Emsal Mahkeme Kararı İstanbul Bölge Adliye Mahkemesi 12. Hukuk Dairesi 2020/1477 E. 2021/1167 K. 14.07.2021 T.

Görüntülediğiniz mahkeme kararı kesinleşmiş bir karardır.

T.C.
İSTANBUL
BÖLGE ADLİYE MAHKEMESİ
12. HUKUK DAİRESİ
DOSYA NO: 2020/1477
KARAR NO : 2021/1167
T Ü R K M İ L L E T İ A D I N A
İ S T İ N A F K A R A R I
İNCELENEN KARARIN
MAHKEMESİ: İSTANBUL ANADOLU 12. ASLİYE TİCARET MAH.
TARİHİ: 06/05/2020 (Ara Karar)
NUMARASI : 2020/343 Esas
TALEP: İhtiyati Tedbir
İSTİNAF KARAR TARİHİ : 14/07/2021
İlk derece mahkemesince verilen ihtiyati tedbir talebinin kabulüne dair 06/05/2020 tarihli ara kararın davacı vekili tarafından istinaf edilmesi üzerine düzenlenen rapor ve dosya kapsamı incelenip gereği görüşülüp düşünüldü.

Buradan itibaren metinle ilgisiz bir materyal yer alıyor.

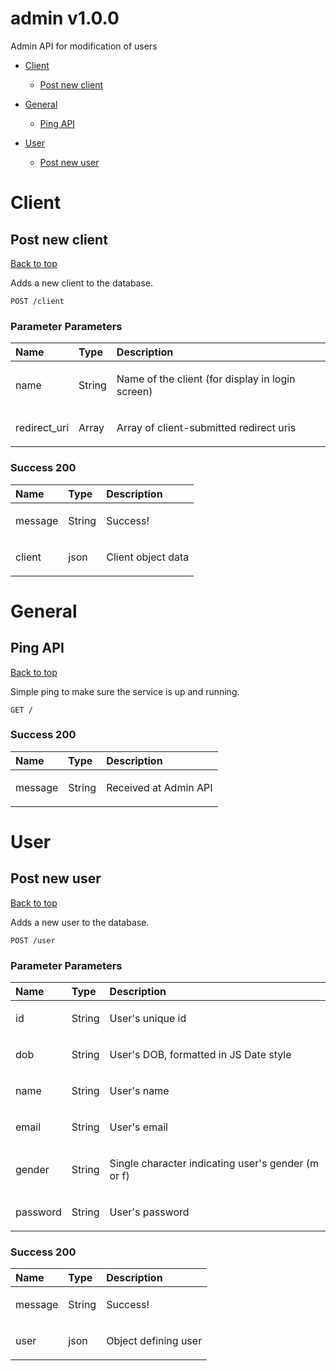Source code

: <a name="top"></a>
# admin v1.0.0

Admin API for modification of users

- [Client](#client)
	- [Post new client](#post-new-client)
	
- [General](#general)
	- [Ping API](#ping-api)
	
- [User](#user)
	- [Post new user](#post-new-user)
	


# Client

## Post new client
[Back to top](#top)

<p>Adds a new client to the database.</p>

	POST /client





### Parameter Parameters

| Name     | Type       | Description                           |
|:---------|:-----------|:--------------------------------------|
| name | String | <p>Name of the client (for display in login screen)</p>|
| redirect_uri | Array | <p>Array of client-submitted redirect uris</p>|


### Success 200

| Name     | Type       | Description                           |
|:---------|:-----------|:--------------------------------------|
| message | String | <p>Success!</p>|
| client | json | <p>Client object data</p>|

# General

## Ping API
[Back to top](#top)

<p>Simple ping to make sure the service is up and running.</p>

	GET /





### Success 200

| Name     | Type       | Description                           |
|:---------|:-----------|:--------------------------------------|
| message | String | <p>Received at Admin API</p>|

# User

## Post new user
[Back to top](#top)

<p>Adds a new user to the database.</p>

	POST /user





### Parameter Parameters

| Name     | Type       | Description                           |
|:---------|:-----------|:--------------------------------------|
| id | String | <p>User's unique id</p>|
| dob | String | <p>User's DOB, formatted in JS Date style</p>|
| name | String | <p>User's name</p>|
| email | String | <p>User's email</p>|
| gender | String | <p>Single character indicating user's gender (m or f)</p>|
| password | String | <p>User's password</p>|


### Success 200

| Name     | Type       | Description                           |
|:---------|:-----------|:--------------------------------------|
| message | String | <p>Success!</p>|
| user | json | <p>Object defining user</p>|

TALEP: İhtiyati tedbir talep edenler vekili; davalılardan …’ın murisi müteveffa … davacı …’ın kardeşi olup, …’ın yaşadığı ekonomik sıkıntılar nedeniyle %60 hissesine sahip bulunduğu … AŞ’nin davalı … AŞ nezdinde sahibi bulunduğu hisselerden 9780 adedinin … üzerinde gösterilmesini kabul ettiğini, 25.07.994 tarihli inançlı devir sözleşmesiyle bu payların … devredilerek şirket pay defterine işlendiğini, ortada gerçek bir devir iradesi bulunmadığından devir bedeli ödenmediğini, sonradan …’ın hisselerin iadesini talep etmesine rağmen … iadeye yanaşmadığını, bunun üzerine hisselerin tescili istemiyle açılan davada Kadıköy 3. ATM’nin 2016/21 esas sayılı dosyasında davanın reddine karar verildiğini, en son Yargıtay HGK tarafından verilen bozma kararı sonrasında mahkemece davanın … bakımından kısmen kabulüne karar verildiğini ve kararın kesinleştiğini, davalı şirket tarafından pay sahibi olan davacılar çağrılmaksızın 12.04.2019 tarihli çağrısız genel kurul toplantısı yapıldığını, anılan toplantıda alınan kararların yok hükmünde olduğunu, davacıların 29.04.2019 tarihli ihtarnamesi üzerine davacılara ait hisselerin … AŞ pay defterine işlendiğini, davalı şirketin 10.07.2019 tarihli olağanüstü genel kurulunda davacılar adına tescil edilmesi gereken 234.150 adet bedelsiz payın … üzerinde bırakılarak … lehine intifa hakkı tesis edildiğini, 05.08.2019 tarihli genel kurulda ise şirket sermayesinin artırılmasına karar verildiğini, davacıların pay sahibi olmasına rağmen ortaklıktan doğan haklarının kullandırılmadığını, davacılara ait paylar nedeniyle ortaya çıkan bedelsiz payların da davacılara ait olduğunu, davalı …’ın müvekkillerine ait rüçhan hakkını haksız olarak kullandığını, esas sözleşmede bulunan ön alım hakkının davacılara kullandırılmamak amacıyla davacılar davet edilmeden gerçekleştirilen çağrısız genel kurulda alına karar ile ortadan kaldırılmasının yok hükmünde olduğunu belirterek, … AŞ’nin … adına kayıtlı gözüken 57.331.250 adet hisse üzerine her türlü tasarrufu önleyici mahiyette ihtiyati tedbir kararı verilmesini, mümkün değilse hisselerin nizalı olduğunu bildirici mahiyette ihtiyati tedbir kararı verilmesini talep etmiştir.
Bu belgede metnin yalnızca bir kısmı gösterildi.